Sovereign & Diplomatic Disputes
Trends and insights 2026
State immunity: Supreme Court set to right the ship
Last November, the UK Supreme Court heard landmark state immunity appeals from three states in a single week, signalling a decisive moment for sovereign litigation in the UK. These hearings mark the denouement of two long-running sagas that have unsettled the sovereign community, as several years of unorthodox lower court decisions reach their final judicial reckoning.
Shehabi v Kingdom of Bahrain: cyber conduct and section 5 SIA
The Court of Appeal’s decision in Shehabi is widely regarded as transformative. The court held that remotely installing spyware on devices located in the UK constitutes an “act in the United Kingdom” for the purposes of section 5 of the State Immunity Act 1978 (SIA), thereby disapplying immunity for claims in respect of personal injury caused by alleged transboundary actions. The court recognised psychiatric harm caused by digital surveillance as 'personal injury' under section 5, expanding the scope of non immune civil claims against states in cyber contexts.
If the Supreme Court upholds Shehabi, expect an avalanche of novel litigation against states in London in 2026, likely raising diplomatic sensitivities due to the perception of the UK as an outlier internationally.

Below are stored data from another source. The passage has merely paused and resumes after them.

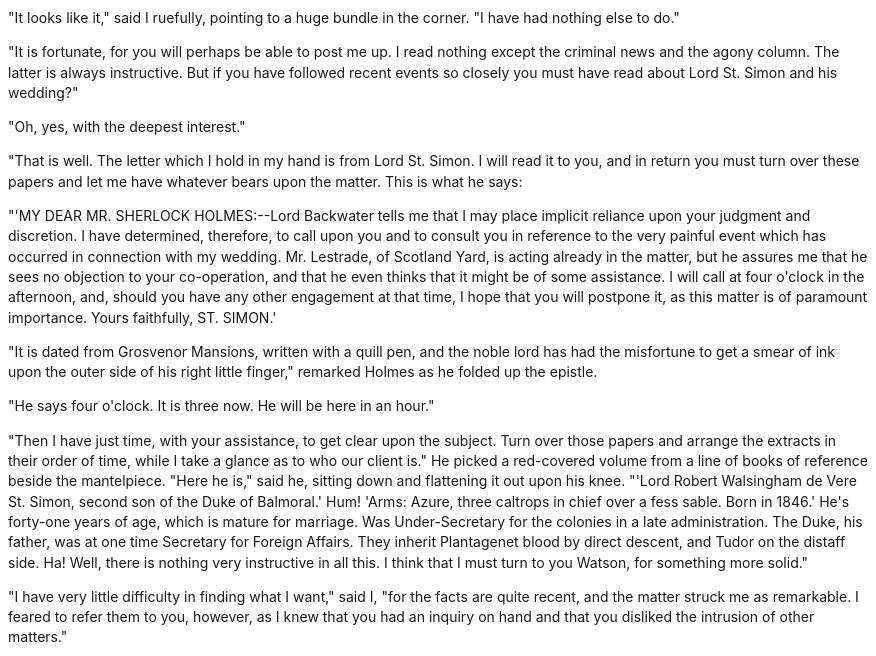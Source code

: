 "It looks like it," said I ruefully, pointing to a huge bundle in
the corner. "I have had nothing else to do."

"It is fortunate, for you will perhaps be able to post me up. I
read nothing except the criminal news and the agony column. The
latter is always instructive. But if you have followed recent
events so closely you must have read about Lord St. Simon and his
wedding?"

"Oh, yes, with the deepest interest."

"That is well. The letter which I hold in my hand is from Lord
St. Simon. I will read it to you, and in return you must turn
over these papers and let me have whatever bears upon the matter.
This is what he says:

"'MY DEAR MR. SHERLOCK HOLMES:--Lord Backwater tells me that I
may place implicit reliance upon your judgment and discretion. I
have determined, therefore, to call upon you and to consult you
in reference to the very painful event which has occurred in
connection with my wedding. Mr. Lestrade, of Scotland Yard, is
acting already in the matter, but he assures me that he sees no
objection to your co-operation, and that he even thinks that
it might be of some assistance. I will call at four o'clock in
the afternoon, and, should you have any other engagement at that
time, I hope that you will postpone it, as this matter is of
paramount importance. Yours faithfully, ST. SIMON.'

"It is dated from Grosvenor Mansions, written with a quill pen,
and the noble lord has had the misfortune to get a smear of ink
upon the outer side of his right little finger," remarked Holmes
as he folded up the epistle.

"He says four o'clock. It is three now. He will be here in an
hour."

"Then I have just time, with your assistance, to get clear upon
the subject. Turn over those papers and arrange the extracts in
their order of time, while I take a glance as to who our client
is." He picked a red-covered volume from a line of books of
reference beside the mantelpiece. "Here he is," said he, sitting
down and flattening it out upon his knee. "'Lord Robert Walsingham
de Vere St. Simon, second son of the Duke of Balmoral.' Hum! 'Arms:
Azure, three caltrops in chief over a fess sable. Born in 1846.'
He's forty-one years of age, which is mature for marriage. Was
Under-Secretary for the colonies in a late administration. The
Duke, his father, was at one time Secretary for Foreign Affairs.
They inherit Plantagenet blood by direct descent, and Tudor on
the distaff side. Ha! Well, there is nothing very instructive in
all this. I think that I must turn to you Watson, for something
more solid."

"I have very little difficulty in finding what I want," said I,
"for the facts are quite recent, and the matter struck me as
remarkable. I feared to refer them to you, however, as I knew
that you had an inquiry on hand and that you disliked the
intrusion of other matters."
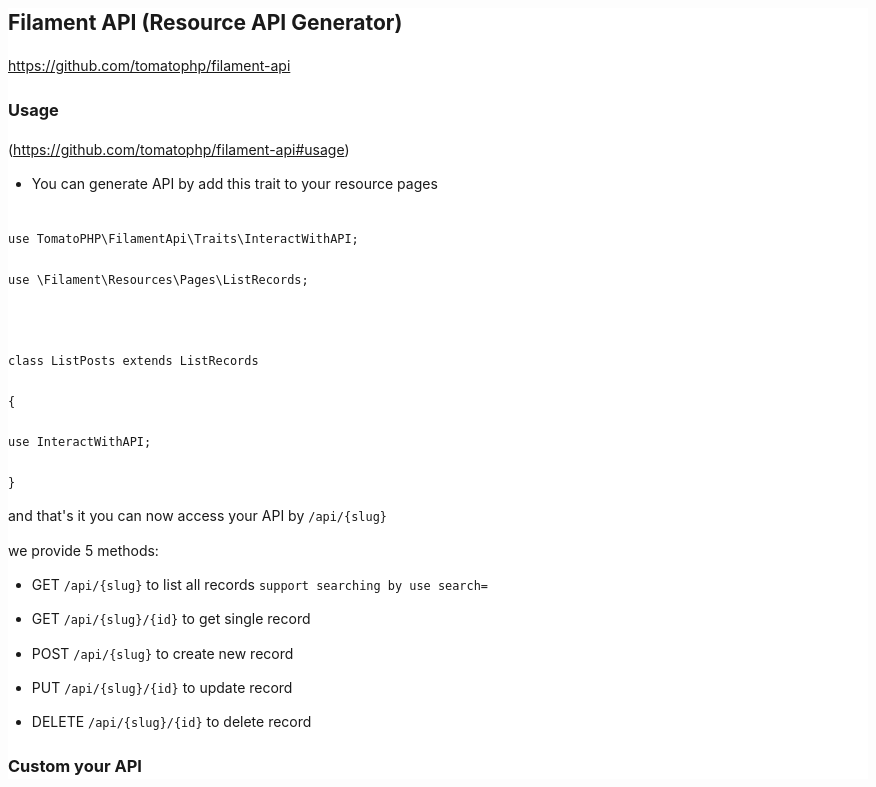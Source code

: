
 ```
```

  

## Filament API (Resource API Generator)

https://github.com/tomatophp/filament-api

  

### Usage

(https://github.com/tomatophp/filament-api#usage)

  

- You can generate API by add this trait to your resource pages

```

use TomatoPHP\FilamentApi\Traits\InteractWithAPI;

use \Filament\Resources\Pages\ListRecords;

  

class ListPosts extends ListRecords

{

use InteractWithAPI;

}

```

  

and that's it you can now access your API by `/api/{slug}`

  

we provide 5 methods:

  

- GET `/api/{slug}` to list all records `support searching by use search=`

- GET `/api/{slug}/{id}` to get single record

- POST `/api/{slug}` to create new record

- PUT `/api/{slug}/{id}` to update record

- DELETE `/api/{slug}/{id}` to delete record

  

### Custom your API

  

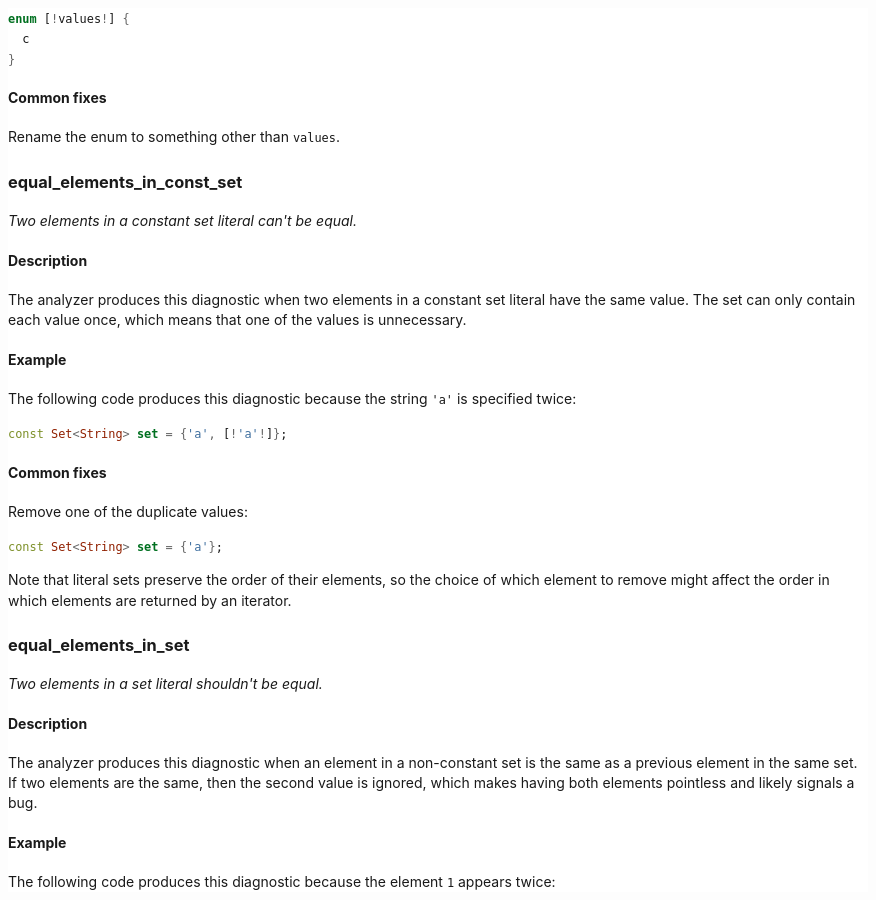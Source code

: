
 ```dart
enum [!values!] {
  c
}
```

#### Common fixes

Rename the enum to something other than `values`.

### equal_elements_in_const_set

_Two elements in a constant set literal can't be equal._

#### Description

The analyzer produces this diagnostic when two elements in a constant set
literal have the same value. The set can only contain each value once,
which means that one of the values is unnecessary.

#### Example

The following code produces this diagnostic because the string `'a'` is
specified twice:

```dart
const Set<String> set = {'a', [!'a'!]};
```

#### Common fixes

Remove one of the duplicate values:

```dart
const Set<String> set = {'a'};
```

Note that literal sets preserve the order of their elements, so the choice
of which element to remove might affect the order in which elements are
returned by an iterator.

### equal_elements_in_set

_Two elements in a set literal shouldn't be equal._

#### Description

The analyzer produces this diagnostic when an element in a non-constant set
is the same as a previous element in the same set. If two elements are the
same, then the second value is ignored, which makes having both elements
pointless and likely signals a bug.

#### Example

The following code produces this diagnostic because the element `1` appears
twice:


[constant context]: /resources/glossary#constant-context
[definite assignment]: /resources/glossary#definite-assignment
[mixin application]: /resources/glossary#mixin-application
[override inference]: /resources/glossary#override-inference
[part file]: /resources/glossary#part-file
[potentially non-nullable]: /resources/glossary#potentially-non-nullable
[public library]: /resources/glossary#public-library
[bottom type]: {{site.url}}/null-safety/understanding-null-safety#top-and-bottom
[ffi]: {{site.url}}/guides/libraries/c-interop
[IEEE 754]: https://en.wikipedia.org/wiki/IEEE_754
[irrefutable pattern]: {{site.url}}/resources/glossary#irrefutable-pattern
[meta-doNotStore]: {{site.pub-api}}/meta/latest/meta/doNotStore-constant.html
[meta-factory]: {{site.pub-api}}/meta/latest/meta/factory-constant.html
[meta-immutable]: {{site.pub-api}}/meta/latest/meta/immutable-constant.html
[meta-internal]: {{site.pub-api}}/meta/latest/meta/internal-constant.html
[meta-literal]: {{site.pub-api}}/meta/latest/meta/literal-constant.html
[meta-mustCallSuper]: {{site.pub-api}}/meta/latest/meta/mustCallSuper-constant.html
[meta-optionalTypeArgs]: {{site.pub-api}}/meta/latest/meta/optionalTypeArgs-constant.html
[meta-sealed]: {{site.pub-api}}/meta/latest/meta/sealed-constant.html
[meta-useResult]: {{site.pub-api}}/meta/latest/meta/useResult-constant.html
[meta-UseResult]: {{site.pub-api}}/meta/latest/meta/UseResult-class.html
[meta-visibleForOverriding]: {{site.pub-api}}/meta/latest/meta/visibleForOverriding-constant.html
[meta-visibleForTesting]: {{site.pub-api}}/meta/latest/meta/visibleForTesting-constant.html
[refutable pattern]: {{site.url}}/resources/glossary#refutable-pattern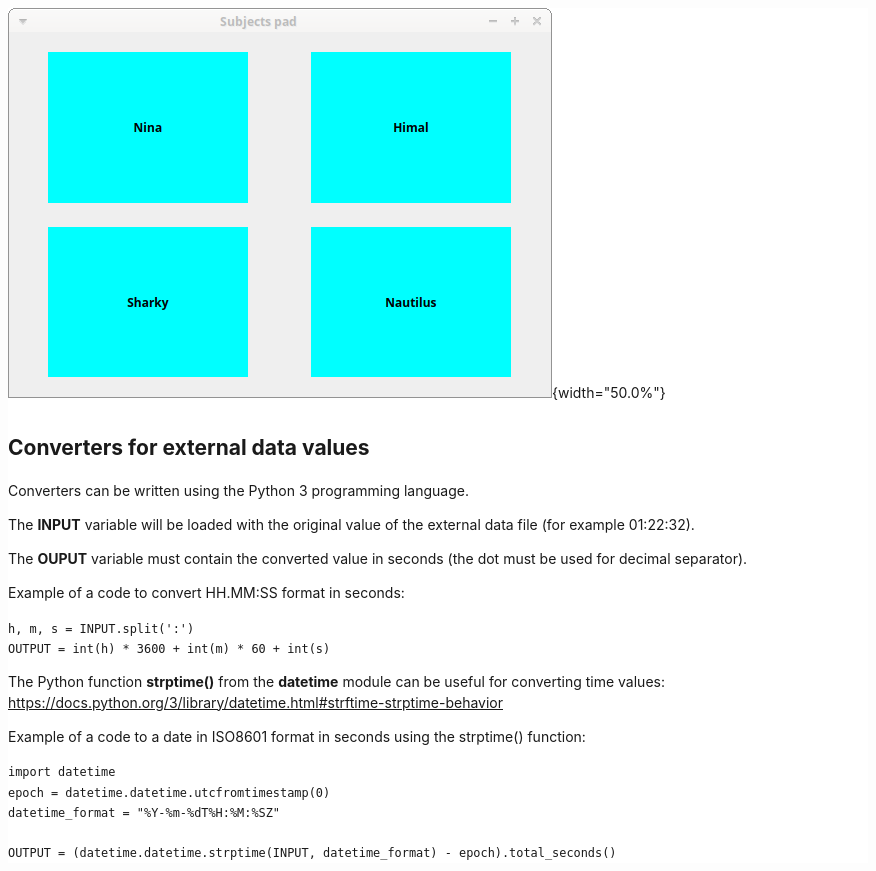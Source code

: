 ![Subjects pad](images/subject_pad.png){width="50.0%"}




## Converters for external data values



Converters can be written using the Python 3 programming language.

The **INPUT** variable will be loaded with the original value of the
external data file (for example 01:22:32).

The **OUPUT** variable must contain the converted value in seconds (the
dot must be used for decimal separator).




Example of a code to convert HH.MM:SS format in seconds:

    h, m, s = INPUT.split(':')
    OUTPUT = int(h) * 3600 + int(m) * 60 + int(s)

The Python function **strptime()** from the **datetime** module can be
useful for converting time values:
<https://docs.python.org/3/library/datetime.html#strftime-strptime-behavior>





Example of a code to a date in ISO8601 format in seconds using the strptime() function:

    import datetime
    epoch = datetime.datetime.utcfromtimestamp(0)
    datetime_format = "%Y-%m-%dT%H:%M:%SZ"

    OUTPUT = (datetime.datetime.strptime(INPUT, datetime_format) - epoch).total_seconds()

Spain & Zimbabwe: ICSID registration and immunity
Following Shehabi, the Supreme Court heard appeals concerning the interaction between state immunity and International Centre for Settlement of Investment Disputes (ICSID) award enforcement. The Court of Appeal held in late 2024 that Article 54 of the ICSID Convention operates as a submission for the purpose of the registration of ICSID awards, thereby waiving adjudicative immunity under section 2 SIA. A reversal by the Supreme Court would reintroduce immunity hurdles unseen since the ICSID Convention came into force in 1966, reshaping enforcement strategies for investors and states and altering the UK’s alignment with emerging international practice. Conversely, an affirmance would consolidate the UK’s position as a pro registration jurisdiction for ICSID awards.
In recent years, the Supreme Court has tended toward a more orthodox reflection of public international law than some lower court judgments. 2026 will likely confirm whether that remains the court’s approach.
Other state immunity issues set to crystallise in 2026
2026 is also likely to bring more certainty on some other key immunity issues. Lorenzo v Spain opened the door to nationals of sending states being able to sue their own missions – something that has never before been possible in the UK without waivers. Conversely, Alhayli v Saudi Arabia appeared to close the door on the use of psychiatric injury as a basis of claims against states in the Employment Tribunals.
Other issues that will go before the courts in 2026 will include whether states can be impleaded into conspiracy allegations and clarifying what the obligations are on states when served by the Foreign, Commonwealth & Development Office (FCDO).
All in all, 2026 promises to be a pivotal year for the application of public international law in the UK.